Luckily, our "cross-entropy" error measure is [convex](http://en.wikipedia.org/wiki/Convex_optimization) so there is only one minimum. Thus the minimum we arrive at is the global minimum.

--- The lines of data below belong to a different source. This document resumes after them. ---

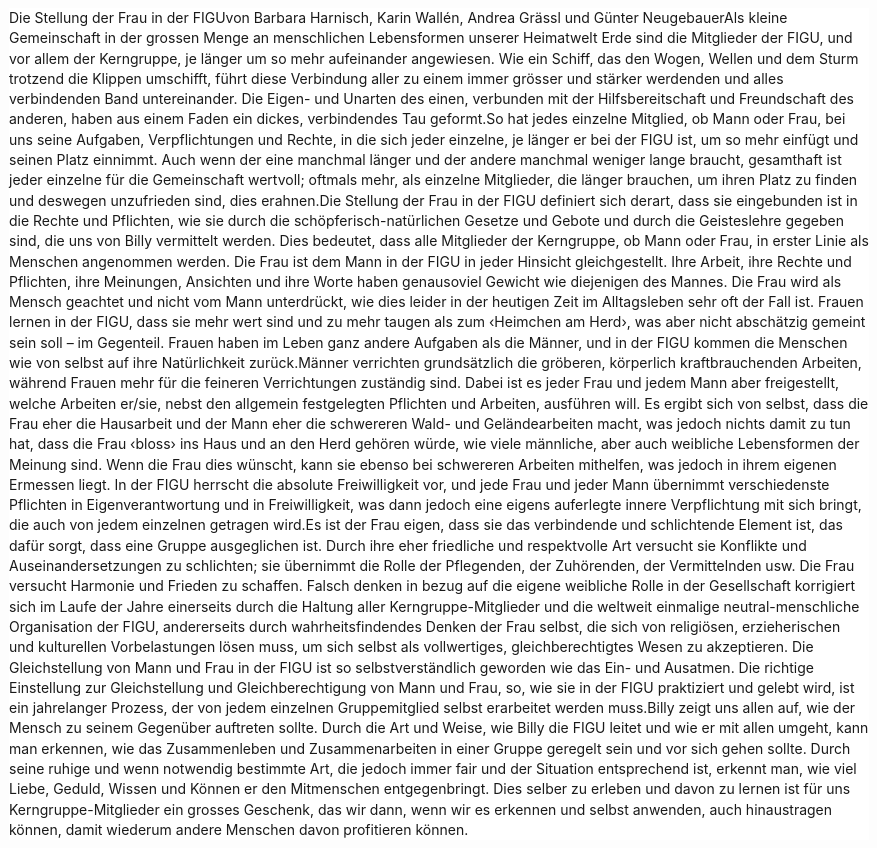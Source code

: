 Die Stellung der Frau in der FIGUvon Barbara Harnisch, Karin Wallén, Andrea Grässl und Günter NeugebauerAls kleine Gemeinschaft in der grossen Menge an menschlichen Lebensformen unserer Heimatwelt Erde sind die Mitglieder der FIGU, und vor allem der Kerngruppe, je länger um so mehr aufeinander angewiesen. Wie ein Schiff, das den Wogen, Wellen und dem Sturm trotzend die Klippen umschifft, führt diese Verbindung aller zu einem immer grösser und stärker werdenden und alles verbindenden Band untereinander. Die Eigen- und Unarten des einen, verbunden mit der Hilfsbereitschaft und Freundschaft des anderen, haben aus einem Faden ein dickes, verbindendes Tau geformt.So hat jedes einzelne Mitglied, ob Mann oder Frau, bei uns seine Aufgaben, Verpflichtungen und Rechte, in die sich jeder einzelne, je länger er bei der FIGU ist, um so mehr einfügt und seinen Platz einnimmt. Auch wenn der eine manchmal länger und der andere manchmal weniger lange braucht, gesamthaft ist jeder einzelne für die Gemeinschaft wertvoll; oftmals mehr, als einzelne Mitglieder, die länger brauchen, um ihren Platz zu finden und deswegen unzufrieden sind, dies erahnen.Die Stellung der Frau in der FIGU definiert sich derart, dass sie eingebunden ist in die Rechte und Pflichten, wie sie durch die schöpferisch-natürlichen Gesetze und Gebote und durch die Geisteslehre gegeben sind, die uns von Billy vermittelt werden. Dies bedeutet, dass alle Mitglieder der Kerngruppe, ob Mann oder Frau, in erster Linie als Menschen angenommen werden. Die Frau ist dem Mann in der FIGU in jeder Hinsicht gleichgestellt. Ihre Arbeit, ihre Rechte und Pflichten, ihre Meinungen, Ansichten und ihre Worte haben genausoviel Gewicht wie diejenigen des Mannes. Die Frau wird als Mensch geachtet und nicht vom Mann unterdrückt, wie dies leider in der heutigen Zeit im Alltagsleben sehr oft der Fall ist. Frauen lernen in der FIGU, dass sie mehr wert sind und zu mehr taugen als zum ‹Heimchen am Herd›, was aber nicht abschätzig gemeint sein soll – im Gegenteil. Frauen haben im Leben ganz andere Aufgaben als die Männer, und in der FIGU kommen die Menschen wie von selbst auf ihre Natürlichkeit zurück.Männer verrichten grundsätzlich die gröberen, körperlich kraftbrauchenden Arbeiten, während Frauen mehr für die feineren Verrichtungen zuständig sind. Dabei ist es jeder Frau und jedem Mann aber freigestellt, welche Arbeiten er/sie, nebst den allgemein festgelegten Pflichten und Arbeiten, ausführen will. Es ergibt sich von selbst, dass die Frau eher die Hausarbeit und der Mann eher die schwereren Wald- und Geländearbeiten macht, was jedoch nichts damit zu tun hat, dass die Frau ‹bloss› ins Haus und an den Herd gehören würde, wie viele männliche, aber auch weibliche Lebensformen der Meinung sind. Wenn die Frau dies wünscht, kann sie ebenso bei schwereren Arbeiten mithelfen, was jedoch in ihrem eigenen Ermessen liegt. In der FIGU herrscht die absolute Freiwilligkeit vor, und jede Frau und jeder Mann übernimmt verschiedenste Pflichten in Eigenverantwortung und in Freiwilligkeit, was dann jedoch eine eigens auferlegte innere Verpflichtung mit sich bringt, die auch von jedem einzelnen getragen wird.Es ist der Frau eigen, dass sie das verbindende und schlichtende Element ist, das dafür sorgt, dass eine Gruppe ausgeglichen ist. Durch ihre eher friedliche und respektvolle Art versucht sie Konflikte und Auseinandersetzungen zu schlichten; sie übernimmt die Rolle der Pflegenden, der Zuhörenden, der Vermittelnden usw. Die Frau versucht Harmonie und Frieden zu schaffen. Falsch denken in bezug auf die eigene weibliche Rolle in der Gesellschaft korrigiert sich im Laufe der Jahre einerseits durch die Haltung aller Kerngruppe-Mitglieder und die weltweit einmalige neutral-menschliche Organisation der FIGU, andererseits durch wahrheitsfindendes Denken der Frau selbst, die sich von religiösen, erzieherischen und kulturellen Vorbelastungen lösen muss, um sich selbst als vollwertiges, gleichberechtigtes Wesen zu akzeptieren. Die Gleichstellung von Mann und Frau in der FIGU ist so selbstverständlich geworden wie das Ein- und Ausatmen. Die richtige Einstellung zur Gleichstellung und Gleichberechtigung von Mann und Frau, so, wie sie in der FIGU praktiziert und gelebt wird, ist ein jahrelanger Prozess, der von jedem einzelnen Gruppemitglied selbst erarbeitet werden muss.Billy zeigt uns allen auf, wie der Mensch zu seinem Gegenüber auftreten sollte. Durch die Art und Weise, wie Billy die FIGU leitet und wie er mit allen umgeht, kann man erkennen, wie das Zusammenleben und Zusammenarbeiten in einer Gruppe geregelt sein und vor sich gehen sollte. Durch seine ruhige und wenn notwendig bestimmte Art, die jedoch immer fair und der Situation entsprechend ist, erkennt man, wie viel Liebe, Geduld, Wissen und Können er den Mitmenschen entgegenbringt. Dies selber zu erleben und davon zu lernen ist für uns Kerngruppe-Mitglieder ein grosses Geschenk, das wir dann, wenn wir es erkennen und selbst anwenden, auch hinaustragen können, damit wiederum andere Menschen davon profitieren können.
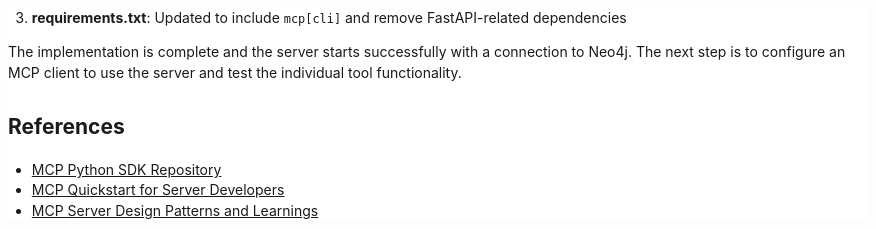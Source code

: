3. **requirements.txt**: Updated to include `mcp[cli]` and remove FastAPI-related dependencies

The implementation is complete and the server starts successfully with a connection to Neo4j. The next step is to configure an MCP client to use the server and test the individual tool functionality.

## References

- [MCP Python SDK Repository](https://github.com/modelcontextprotocol/python-sdk)
- [MCP Quickstart for Server Developers](https://modelcontextprotocol.io/quickstart/server)
- [MCP Server Design Patterns and Learnings](./mcp_server_patterns.md)
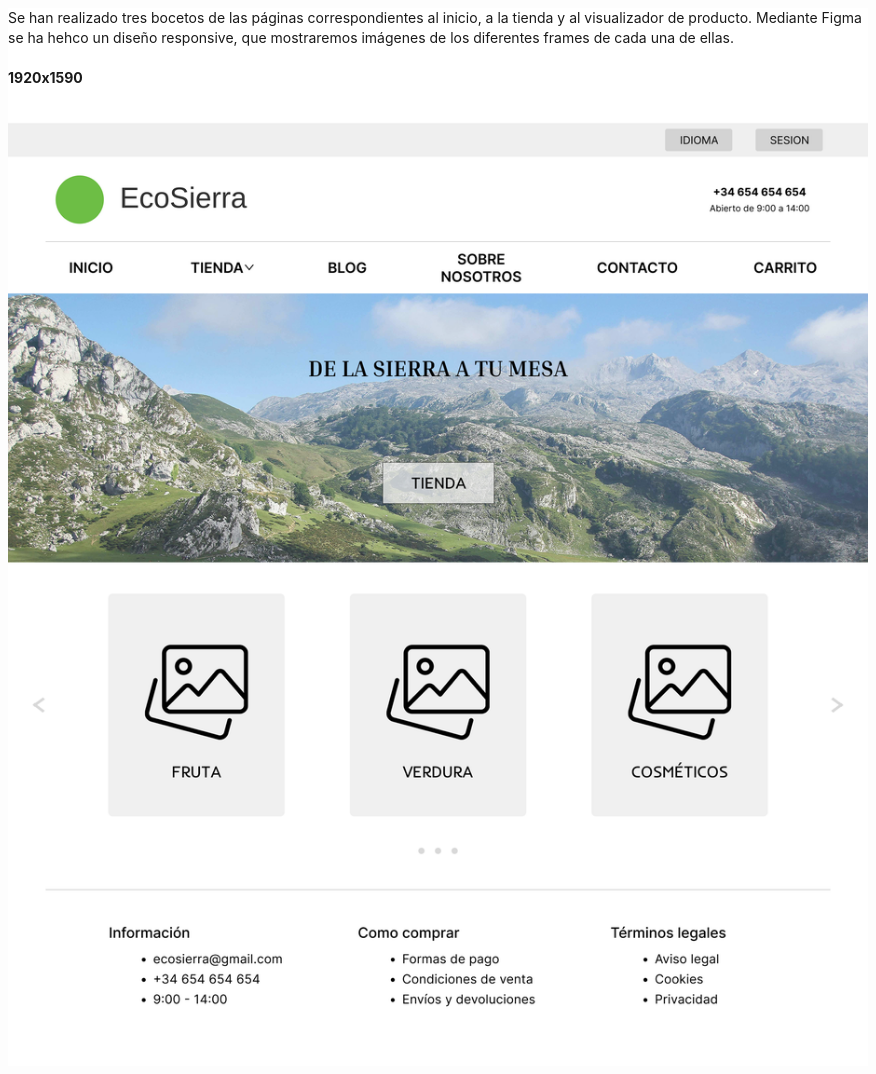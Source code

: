 Se han realizado tres bocetos de las páginas correspondientes al inicio, a la tienda y al visualizador de producto. Mediante Figma se ha hehco un diseño responsive, que mostraremos imágenes de los diferentes frames de cada una de ellas.

#### 1920x1590
![Inicio1](P2/INICIO_1920_1590.png)
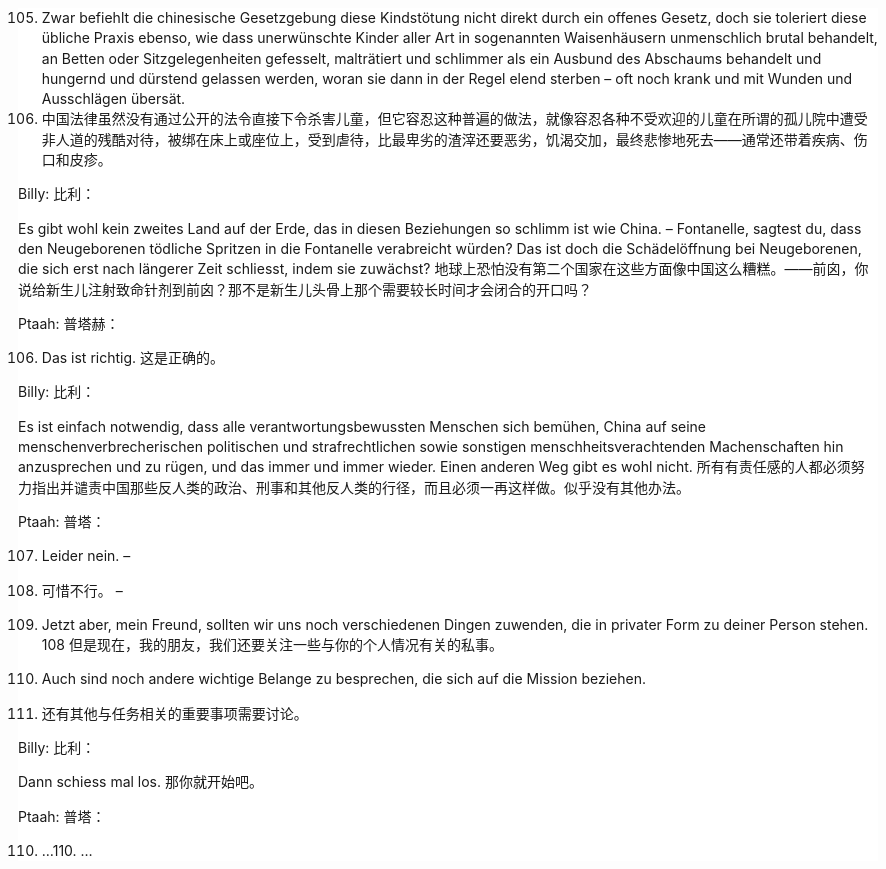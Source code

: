 105. Zwar befiehlt die chinesische Gesetzgebung diese Kindstötung nicht direkt durch ein offenes Gesetz, doch sie toleriert diese übliche Praxis ebenso, wie dass unerwünschte Kinder aller Art in sogenannten Waisenhäusern unmenschlich brutal behandelt, an Betten oder Sitzgelegenheiten gefesselt, malträtiert und schlimmer als ein Ausbund des Abschaums behandelt und hungernd und dürstend gelassen werden, woran sie dann in der Regel elend sterben – oft noch krank und mit Wunden und Ausschlägen übersät.
105. 中国法律虽然没有通过公开的法令直接下令杀害儿童，但它容忍这种普遍的做法，就像容忍各种不受欢迎的儿童在所谓的孤儿院中遭受非人道的残酷对待，被绑在床上或座位上，受到虐待，比最卑劣的渣滓还要恶劣，饥渴交加，最终悲惨地死去——通常还带着疾病、伤口和皮疹。

Billy:
比利：

Es gibt wohl kein zweites Land auf der Erde, das in diesen Beziehungen so schlimm ist wie China. – Fontanelle, sagtest du, dass den Neugeborenen tödliche Spritzen in die Fontanelle verabreicht würden? Das ist doch die Schädelöffnung bei Neugeborenen, die sich erst nach längerer Zeit schliesst, indem sie zuwächst?
地球上恐怕没有第二个国家在这些方面像中国这么糟糕。——前囟，你说给新生儿注射致命针剂到前囟？那不是新生儿头骨上那个需要较长时间才会闭合的开口吗？

Ptaah:
普塔赫：

106. Das ist richtig.
这是正确的。

Billy:
比利：

Es ist einfach notwendig, dass alle verantwortungsbewussten Menschen sich bemühen, China auf seine menschenverbrecherischen politischen und strafrechtlichen sowie sonstigen menschheitsverachtenden Machenschaften hin anzusprechen und zu rügen, und das immer und immer wieder. Einen anderen Weg gibt es wohl nicht.
所有有责任感的人都必须努力指出并谴责中国那些反人类的政治、刑事和其他反人类的行径，而且必须一再这样做。似乎没有其他办法。

Ptaah:
普塔：

107. Leider nein. –
107. 可惜不行。 –

108. Jetzt aber, mein Freund, sollten wir uns noch verschiedenen Dingen zuwenden, die in privater Form zu deiner Person stehen.
108 但是现在，我的朋友，我们还要关注一些与你的个人情况有关的私事。

109. Auch sind noch andere wichtige Belange zu besprechen, die sich auf die Mission beziehen.
109. 还有其他与任务相关的重要事项需要讨论。

Billy:
比利：

Dann schiess mal los.
那你就开始吧。

Ptaah:
普塔：

110. …110. …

Gradient descent is a general method and requires twice differentiability for [smoothness](http://en.wikipedia.org/wiki/Smooth_function). It updates the parameters using a first-order approximation of the error surface.

$$
{\bf w}_{i+1} = {\bf w}_i + \nabla E_\text{in}({\bf w}_i)
$$

To learn we're going to minimize the following error measure using batch gradient descent.

$$
e(h({\bf x}_n), y_n) = \ln \left( 1+e^{-y_n \; {\bf w}^T {\bf x}_n} \right) \\
E_\text{in}({\bf w}) = \frac{1}{N} \sum_{n=1}^{N} e(h({\bf x}_n), y_n) = \frac{1}{N} \sum_{n=1}^{N} \ln \left( 1+e^{-y_n \; {\bf w}^T {\bf x}_n} \right)
$$

We'll need to the derivative of the point loss function and possibly some abuse of notation.

$$
\frac{d}{d{\bf w}} e(h({\bf x}_n), y_n)
= \frac{-y_n \; {\bf x}_n \; e^{-y_n {\bf w}^T {\bf x}_n}}{1 + e^{-y_n {\bf w}^T {\bf x}_n}}
= -\frac{y_n \; {\bf x}_n}{1 + e^{y_n {\bf w}^T {\bf x}_n}}
$$

With the point loss derivative we can determine the gradient of the in-sample error:

$$
\begin{align}
\nabla E_\text{in}({\bf w})
&= \frac{d}{d{\bf w}} \left[ \frac{1}{N} \sum_{n=1}^N e(h({\bf x}_n), y_n) \right] \\
&= \frac{1}{N} \sum_{n=1}^N \frac{d}{d{\bf w}} e(h({\bf x}_n), y_n) \\
&= \frac{1}{N} \sum_{n=1}^N \left( - \frac{y_n \; {\bf x}_n}{1 + e^{y_n {\bf w}^T {\bf x}_n}} \right) \\
&= - \frac{1}{N} \sum_{n=1}^N \frac{y_n \; {\bf x}_n}{1 + e^{y_n {\bf w}^T {\bf x}_n}} \\
\end{align}
$$

Our weight update rule per batch gradient descent becomes

$$
\begin{align}
{\bf w}_{i+1} &= {\bf w}_i - \eta \; \nabla E_\text{in}({\bf w}_i) \\
&= {\bf w}_i - \eta \; \left( - \frac{1}{N} \sum_{n=1}^N \frac{y_n \; {\bf x}_n}{1 + e^{y_n {\bf w}_i^T {\bf x}_n}} \right) \\
&= {\bf w}_i + \eta \; \left( \frac{1}{N} \sum_{n=1}^N \frac{y_n \; {\bf x}_n}{1 + e^{y_n {\bf w}_i^T {\bf x}_n}} \right) \\
\end{align}
$$

where $\eta$ is our learning rate.